Peterson's argument proceeds along two tracks. One track (chapters 2-6) seeks to confirm her hypothesis that in all the Platonic dialogues Socrates is examining his interlocutors rather than revealing the views of Plato. The other track (chapters 2 and 7-9) traces various conceptions of philosophy in the dialogues. The two tracks are related. On one level, the apparent doctrinal accounts of philosophy look themselves to be theories about the nature of philosophy that the tentative and examining Socrates of the elenctic dialogues could not have espoused. On a deeper level, Peterson highlights that the nature of philosophy is a consistent theme throughout the dialogues, and that the tentative, searching, examining conception of the Apology is preferred throughout. [End Page 449]
The first track begins by maintaining that Plato depicts Socrates as understanding his practice as consisting in recognizing that divine wisdom is beyond a human's ken, that recognizing one's lack of divine wisdom (i.e. the possession of human wisdom) is required for thoughtfulness, and that thoughtfulness requires that one continually examine oneself and others to avoid unsustainable beliefs. Next, Peterson argues that the account of the philosopher in the digression of the Theaetetus, apparently at odds with the Apology, is in fact Theodorus's conception, which Socrates reveals by extraction in order to examine in the typical Apology way. Similarly, the account of Kallipolis developed in Republic 2-10 is in fact Glaucon's and Adeimantus's conception, as indicated by Socrates's offer of a counter-speech as in a law court, and the account of the philosopher-rulers and the theory of forms in Republic 5-7 is too implausible for the thoughtful Socrates and so should also be attributed to his less thoughtful interlocutors. And finally, the weakness of the arguments for the immortality of the soul in the Phaedo as well as the fact that Socrates is assigned a conclusion to defend indicate that the Phaedo is meant to depict Socrates engaging not in a defense of the immortality of the soul but rather revealing by extraction the views of his interlocutors in order to examine them.
The argument of the second track is less easily summarized. Peterson distinguishes Socratic practice from the various depictions of philosophy in dialogues like the Euthydemus, Lovers, and Sophist. Then she contrasts her neo-Unitarian view of Socrates's practice and Plato's conception of philosophy with those of Charles Kahn, Julia Annas, Aristotle, and the later Platonists. And finally, she defends her view of how the examining, searching, and tentative nature of Socratic practice won the appellation of 'philosophy' and how Plato intends to engage his reader in the very same practice he depicts Socrates engaging in throughout his dialogues.

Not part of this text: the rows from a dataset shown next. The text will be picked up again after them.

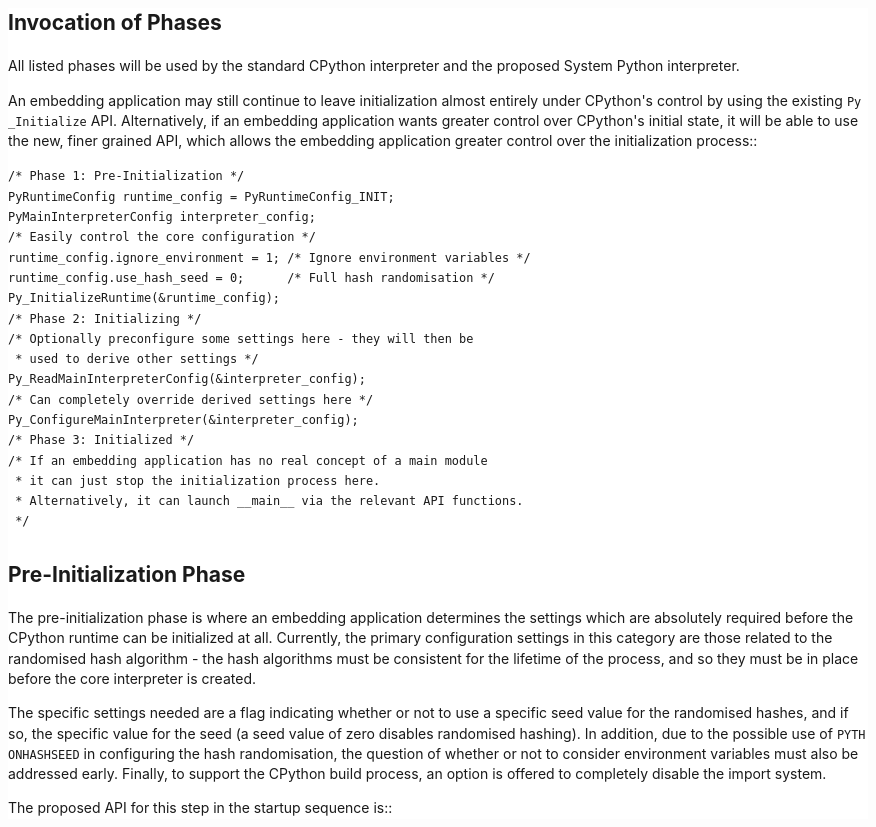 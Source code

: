 
Invocation of Phases
--------------------

All listed phases will be used by the standard CPython interpreter and the
proposed System Python interpreter.

An embedding application may still continue to leave initialization almost
entirely under CPython's control by using the existing ``Py_Initialize``
API. Alternatively, if an embedding application wants greater control
over CPython's initial state, it will be able to use the new, finer
grained API, which allows the embedding application greater control
over the initialization process::

    /* Phase 1: Pre-Initialization */
    PyRuntimeConfig runtime_config = PyRuntimeConfig_INIT;
    PyMainInterpreterConfig interpreter_config;
    /* Easily control the core configuration */
    runtime_config.ignore_environment = 1; /* Ignore environment variables */
    runtime_config.use_hash_seed = 0;      /* Full hash randomisation */
    Py_InitializeRuntime(&runtime_config);
    /* Phase 2: Initializing */
    /* Optionally preconfigure some settings here - they will then be
     * used to derive other settings */
    Py_ReadMainInterpreterConfig(&interpreter_config);
    /* Can completely override derived settings here */
    Py_ConfigureMainInterpreter(&interpreter_config);
    /* Phase 3: Initialized */
    /* If an embedding application has no real concept of a main module
     * it can just stop the initialization process here.
     * Alternatively, it can launch __main__ via the relevant API functions.
     */


Pre-Initialization Phase
------------------------

The pre-initialization phase is where an embedding application determines
the settings which are absolutely required before the CPython runtime can be
initialized at all. Currently, the primary configuration settings in this
category are those related to the randomised hash algorithm - the hash
algorithms must be consistent for the lifetime of the process, and so they
must be in place before the core interpreter is created.

The specific settings needed are a flag indicating whether or not to use a
specific seed value for the randomised hashes, and if so, the specific value
for the seed (a seed value of zero disables randomised hashing). In addition,
due to the possible use of ``PYTHONHASHSEED`` in configuring the hash
randomisation, the question of whether or not to consider environment
variables must also be addressed early. Finally, to support the CPython
build process, an option is offered to completely disable the import
system.

The proposed API for this step in the startup sequence is::
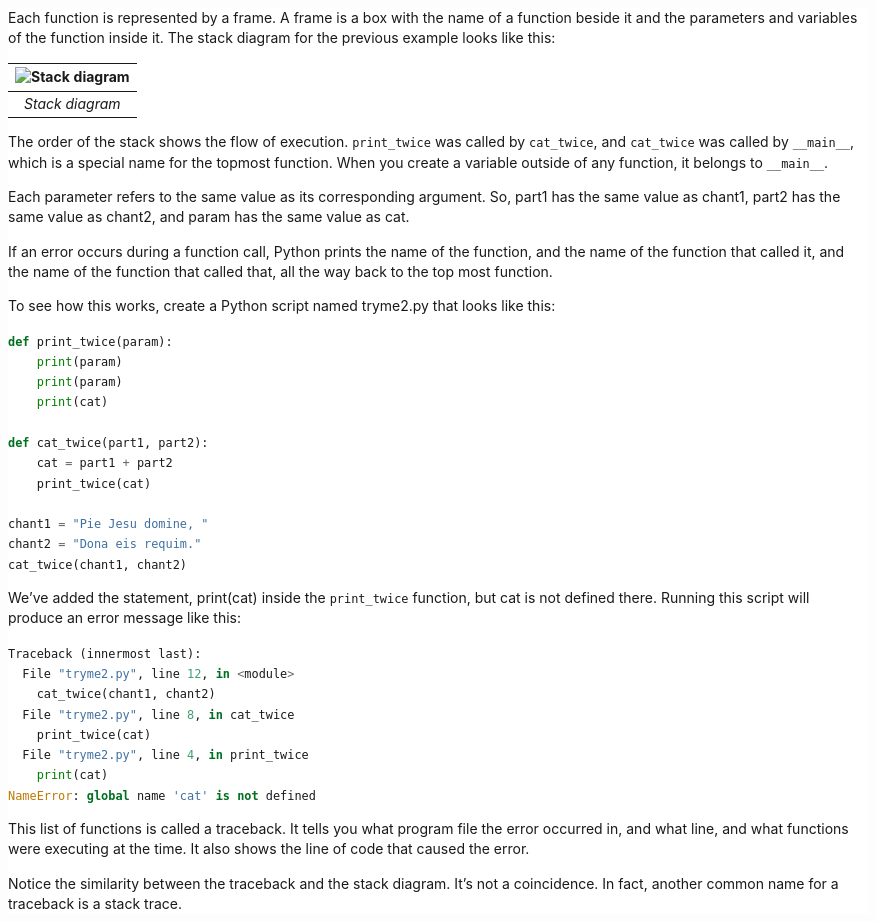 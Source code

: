 Each function is represented by a frame. A frame is a box with the name of a function beside it and
the parameters and variables of the function inside it. The stack diagram for the previous example
looks like this:

|![Stack diagram](http://www.cs.swarthmore.edu/courses/cs21book/build/_images/stack.png)|
|:---:|
| _Stack diagram_ |

The order of the stack shows the flow of execution. `print_twice` was called by `cat_twice`, and
`cat_twice` was called by `__main__`, which is a special name for the topmost function. When you
create a variable outside of any function, it belongs to `__main__`.

Each parameter refers to the same value as its corresponding argument. So, part1 has the same value
as chant1, part2 has the same value as chant2, and param has the same value as cat.

If an error occurs during a function call, Python prints the name of the function, and the name of
the function that called it, and the name of the function that called that, all the way back to the
top most function.

To see how this works, create a Python script named tryme2.py that looks like this:

```Python
def print_twice(param):
    print(param)
    print(param)
    print(cat)

def cat_twice(part1, part2):
    cat = part1 + part2
    print_twice(cat)

chant1 = "Pie Jesu domine, "
chant2 = "Dona eis requim."
cat_twice(chant1, chant2)
```

We’ve added the statement, print(cat) inside the `print_twice` function, but cat is not defined
there. Running this script will produce an error message like this:

```Python
Traceback (innermost last):
  File "tryme2.py", line 12, in <module>
    cat_twice(chant1, chant2)
  File "tryme2.py", line 8, in cat_twice
    print_twice(cat)
  File "tryme2.py", line 4, in print_twice
    print(cat)
NameError: global name 'cat' is not defined
```

This list of functions is called a traceback. It tells you what program file the error occurred in,
and what line, and what functions were executing at the time. It also shows the line of code that
caused the error.

Notice the similarity between the traceback and the stack diagram. It’s not a coincidence. In fact,
another common name for a traceback is a stack trace.
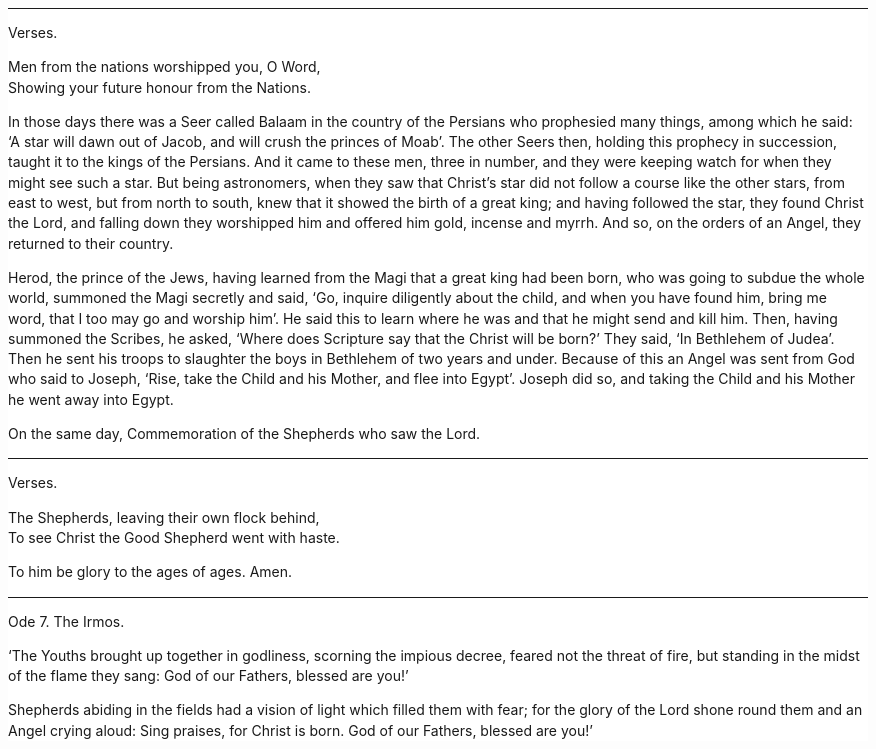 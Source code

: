 ****

Verses.

  
Men from the nations worshipped you, O Word,  
Showing your future honour from the Nations.

In those days there was a Seer called Balaam in the country of the
Persians who prophesied many things, among which he said: ‘A star will
dawn out of Jacob, and will crush the princes of Moab’. The other Seers
then, holding this prophecy in succession, taught it to the kings of the
Persians. And it came to these men, three in number, and they were
keeping watch for when they might see such a star. But being
astronomers, when they saw that Christ’s star did not follow a course
like the other stars, from east to west, but from north to south, knew
that it showed the birth of a great king; and having followed the star,
they found Christ the Lord, and falling down they worshipped him and
offered him gold, incense and myrrh. And so, on the orders of an Angel,
they returned to their country.

Herod, the prince of the Jews, having learned from the Magi that a great
king had been born, who was going to subdue the whole world, summoned
the Magi secretly and said, ‘Go, inquire diligently about the child, and
when you have found him, bring me word, that I too may go and worship
him’. He said this to learn where he was and that he might send and kill
him. Then, having summoned the Scribes, he asked, ‘Where does Scripture
say that the Christ will be born?’ They said, ‘In Bethlehem of Judea’.
Then he sent his troops to slaughter the boys in Bethlehem of two years
and under. Because of this an Angel was sent from God who said to
Joseph, ‘Rise, take the Child and his Mother, and flee into Egypt’.
Joseph did so, and taking the Child and his Mother he went away into
Egypt.

On the same day, Commemoration of the Shepherds who saw the Lord.

****

Verses.  

The Shepherds, leaving their own flock behind,  
To see Christ the Good Shepherd went with haste.

To him be glory to the ages of ages. Amen.

****

Ode 7. The Irmos.

‘The Youths brought up together in godliness, scorning the impious
decree, feared not the threat of fire, but standing in the midst of the
flame they sang: God of our Fathers, blessed are you\!’

Shepherds abiding in the fields had a vision of light which filled them
with fear; for the glory of the Lord shone round them and an Angel
crying aloud: Sing praises, for Christ is born. God of our Fathers,
blessed are you\!’

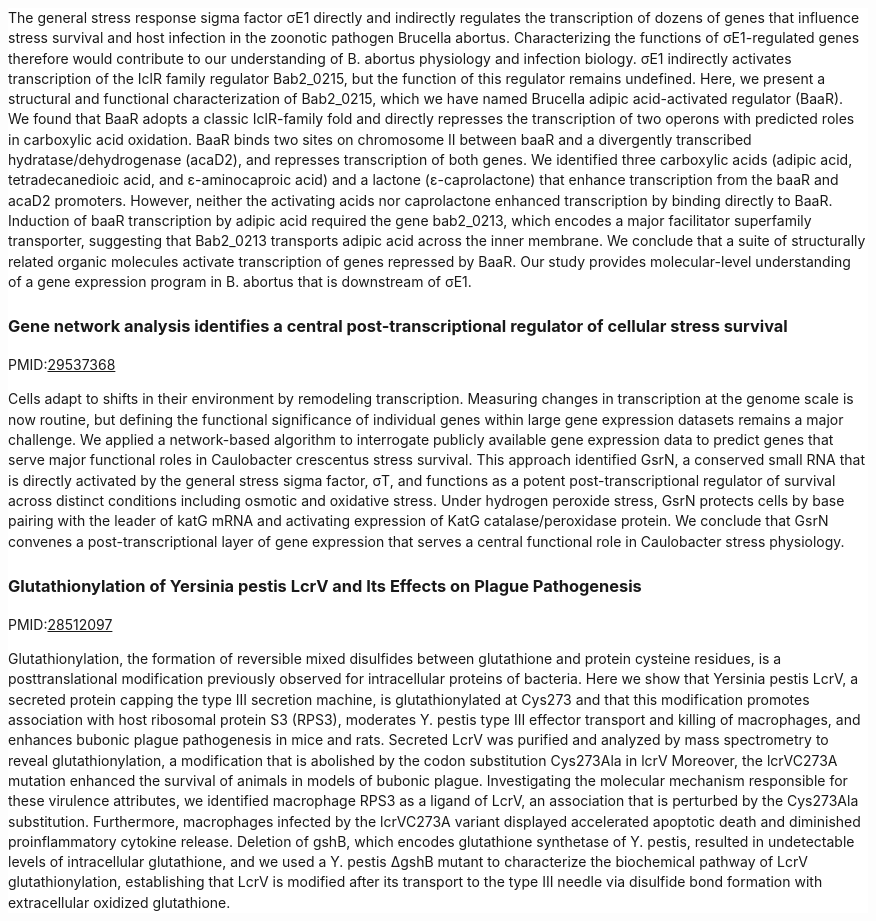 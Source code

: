 The general stress response sigma factor σE1 directly and indirectly regulates the transcription of dozens of genes that influence stress survival and host infection in the zoonotic pathogen Brucella abortus. Characterizing the functions of σE1-regulated genes therefore would contribute to our understanding of B. abortus physiology and infection biology. σE1 indirectly activates transcription of the IclR family regulator Bab2_0215, but the function of this regulator remains undefined. Here, we present a structural and functional characterization of Bab2_0215, which we have named Brucella adipic acid-activated regulator (BaaR). We found that BaaR adopts a classic IclR-family fold and directly represses the transcription of two operons with predicted roles in carboxylic acid oxidation. BaaR binds two sites on chromosome II between baaR and a divergently transcribed hydratase/dehydrogenase (acaD2), and represses transcription of both genes. We identified three carboxylic acids (adipic acid, tetradecanedioic acid, and ε-aminocaproic acid) and a lactone (ε-caprolactone) that enhance transcription from the baaR and acaD2 promoters. However, neither the activating acids nor caprolactone enhanced transcription by binding directly to BaaR. Induction of baaR transcription by adipic acid required the gene bab2_0213, which encodes a major facilitator superfamily transporter, suggesting that Bab2_0213 transports adipic acid across the inner membrane. We conclude that a suite of structurally related organic molecules activate transcription of genes repressed by BaaR. Our study provides molecular-level understanding of a gene expression program in B. abortus that is downstream of σE1.

### Gene network analysis identifies a central post-transcriptional regulator of cellular stress survival

PMID:[29537368](https://www.ncbi.nlm.nih.gov/pubmed/?term=29537368)

Cells adapt to shifts in their environment by remodeling transcription. Measuring changes in transcription at the genome scale is now routine, but defining the functional significance of individual genes within large gene expression datasets remains a major challenge. We applied a network-based algorithm to interrogate publicly available gene expression data to predict genes that serve major functional roles in Caulobacter crescentus stress survival. This approach identified GsrN, a conserved small RNA that is directly activated by the general stress sigma factor, σT, and functions as a potent post-transcriptional regulator of survival across distinct conditions including osmotic and oxidative stress. Under hydrogen peroxide stress, GsrN protects cells by base pairing with the leader of katG mRNA and activating expression of KatG catalase/peroxidase protein. We conclude that GsrN convenes a post-transcriptional layer of gene expression that serves a central functional role in Caulobacter stress physiology.

### Glutathionylation of Yersinia pestis LcrV and Its Effects on Plague Pathogenesis

PMID:[28512097](https://www.ncbi.nlm.nih.gov/pubmed/?term=28512097)

Glutathionylation, the formation of reversible mixed disulfides between glutathione and protein cysteine residues, is a posttranslational modification previously observed for intracellular proteins of bacteria. Here we show that Yersinia pestis LcrV, a secreted protein capping the type III secretion machine, is glutathionylated at Cys273 and that this modification promotes association with host ribosomal protein S3 (RPS3), moderates Y. pestis type III effector transport and killing of macrophages, and enhances bubonic plague pathogenesis in mice and rats. Secreted LcrV was purified and analyzed by mass spectrometry to reveal glutathionylation, a modification that is abolished by the codon substitution Cys273Ala in lcrV Moreover, the lcrVC273A mutation enhanced the survival of animals in models of bubonic plague. Investigating the molecular mechanism responsible for these virulence attributes, we identified macrophage RPS3 as a ligand of LcrV, an association that is perturbed by the Cys273Ala substitution. Furthermore, macrophages infected by the lcrVC273A variant displayed accelerated apoptotic death and diminished proinflammatory cytokine release. Deletion of gshB, which encodes glutathione synthetase of Y. pestis, resulted in undetectable levels of intracellular glutathione, and we used a Y. pestis ΔgshB mutant to characterize the biochemical pathway of LcrV glutathionylation, establishing that LcrV is modified after its transport to the type III needle via disulfide bond formation with extracellular oxidized glutathione.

This is not the place to evaluate Peterson's specific arguments, though I should record my disagreement with her on a number of key points. I am, for example, not persuaded by her account of Socratic practice in the Apology, especially insofar as Socrates is understood as renouncing the search for divine wisdom (although here Peterson is perhaps more traditional than I). Nor do I find...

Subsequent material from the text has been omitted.